● **What is being asked**: Leave the pictures out, and print everything else in the records exactly.

┌─ Listed entries

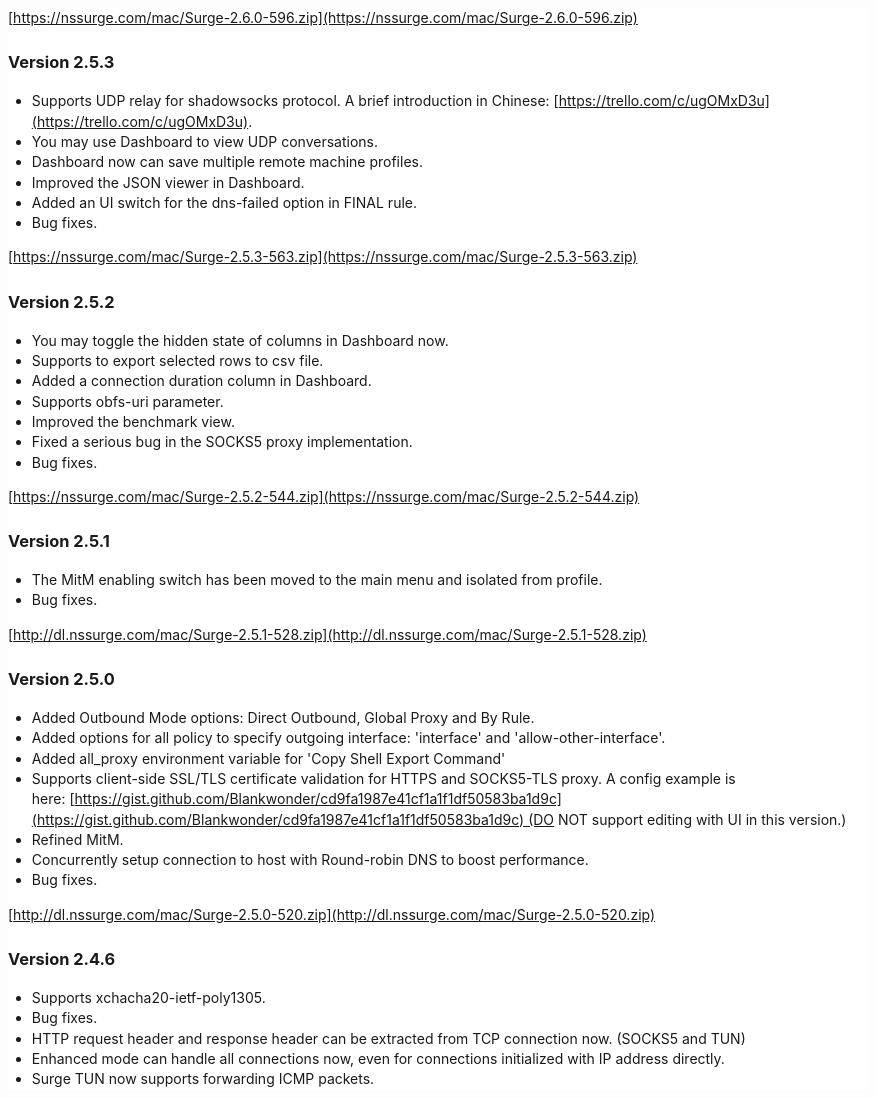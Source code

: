 [https://nssurge.com/mac/Surge-2.6.0-596.zip](https://nssurge.com/mac/Surge-2.6.0-596.zip)

### **Version 2.5.3**

- Supports UDP relay for shadowsocks protocol. A brief introduction in Chinese: [https://trello.com/c/ugOMxD3u](https://trello.com/c/ugOMxD3u).
- You may use Dashboard to view UDP conversations.
- Dashboard now can save multiple remote machine profiles.
- Improved the JSON viewer in Dashboard.
- Added an UI switch for the dns-failed option in FINAL rule.
- Bug fixes.

[https://nssurge.com/mac/Surge-2.5.3-563.zip](https://nssurge.com/mac/Surge-2.5.3-563.zip)

### **Version 2.5.2**

- You may toggle the hidden state of columns in Dashboard now.
- Supports to export selected rows to csv file.
- Added a connection duration column in Dashboard.
- Supports obfs-uri parameter.
- Improved the benchmark view.
- Fixed a serious bug in the SOCKS5 proxy implementation.
- Bug fixes.

[https://nssurge.com/mac/Surge-2.5.2-544.zip](https://nssurge.com/mac/Surge-2.5.2-544.zip)

### **Version 2.5.1**

- The MitM enabling switch has been moved to the main menu and isolated from profile.
- Bug fixes.

[http://dl.nssurge.com/mac/Surge-2.5.1-528.zip](http://dl.nssurge.com/mac/Surge-2.5.1-528.zip)

### **Version 2.5.0**

- Added Outbound Mode options: Direct Outbound, Global Proxy and By Rule.
- Added options for all policy to specify outgoing interface: 'interface' and 'allow-other-interface'.
- Added all_proxy environment variable for 'Copy Shell Export Command'
- Supports client-side SSL/TLS certificate validation for HTTPS and SOCKS5-TLS proxy. A config example is here: [https://gist.github.com/Blankwonder/cd9fa1987e41cf1a1f1df50583ba1d9c](https://gist.github.com/Blankwonder/cd9fa1987e41cf1a1f1df50583ba1d9c) (DO NOT support editing with UI in this version.)
- Refined MitM.
- Concurrently setup connection to host with Round-robin DNS to boost performance.
- Bug fixes.

[http://dl.nssurge.com/mac/Surge-2.5.0-520.zip](http://dl.nssurge.com/mac/Surge-2.5.0-520.zip)

### **Version 2.4.6**

- Supports xchacha20-ietf-poly1305.
- Bug fixes.
- HTTP request header and response header can be extracted from TCP connection now. (SOCKS5 and TUN)
- Enhanced mode can handle all connections now, even for connections initialized with IP address directly.
- Surge TUN now supports forwarding ICMP packets.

└─

● **Result**:
Source code

: [https://nssurge.com/mac/Surge-2.6.0-596.zip](https://nssurge.com/mac/Surge-2.6.0-596.zip)

### **Version 2.5.3**

- Supports UDP relay for shadowsocks protocol. A brief introduction in Chinese: [https://trello.com/c/ugOMxD3u](https://trello.com/c/ugOMxD3u).
- You may use Dashboard to view UDP conversations.
- Dashboard now can save multiple remote machine profiles.
- Improved the JSON viewer in Dashboard.
- Added an UI switch for the dns-failed option in FINAL rule.
- Bug fixes.

[https://nssurge.com/mac/Surge-2.5.3-563.zip](https://nssurge.com/mac/Surge-2.5.3-563.zip)

### **Version 2.5.2**

- You may toggle the hidden state of columns in Dashboard now.
- Supports to export selected rows to csv file.
- Added a connection duration column in Dashboard.
- Supports obfs-uri parameter.
- Improved the benchmark view.
- Fixed a serious bug in the SOCKS5 proxy implementation.
- Bug fixes.

[https://nssurge.com/mac/Surge-2.5.2-544.zip](https://nssurge.com/mac/Surge-2.5.2-544.zip)

### **Version 2.5.1**

- The MitM enabling switch has been moved to the main menu and isolated from profile.
- Bug fixes.

[http://dl.nssurge.com/mac/Surge-2.5.1-528.zip](http://dl.nssurge.com/mac/Surge-2.5.1-528.zip)

### **Version 2.5.0**

- Added Outbound Mode options: Direct Outbound, Global Proxy and By Rule.
- Added options for all policy to specify outgoing interface: 'interface' and 'allow-other-interface'.
- Added all_proxy environment variable for 'Copy Shell Export Command'
- Supports client-side SSL/TLS certificate validation for HTTPS and SOCKS5-TLS proxy. A config example is here: [https://gist.github.com/Blankwonder/cd9fa1987e41cf1a1f1df50583ba1d9c](https://gist.github.com/Blankwonder/cd9fa1987e41cf1a1f1df50583ba1d9c) (DO NOT support editing with UI in this version.)
- Refined MitM.
- Concurrently setup connection to host with Round-robin DNS to boost performance.
- Bug fixes.

[http://dl.nssurge.com/mac/Surge-2.5.0-520.zip](http://dl.nssurge.com/mac/Surge-2.5.0-520.zip)

### **Version 2.4.6**

- Supports xchacha20-ietf-poly1305.
- Bug fixes.
- HTTP request header and response header can be extracted from TCP connection now. (SOCKS5 and TUN)
- Enhanced mode can handle all connections now, even for connections initialized with IP address directly.
- Surge TUN now supports forwarding ICMP packets.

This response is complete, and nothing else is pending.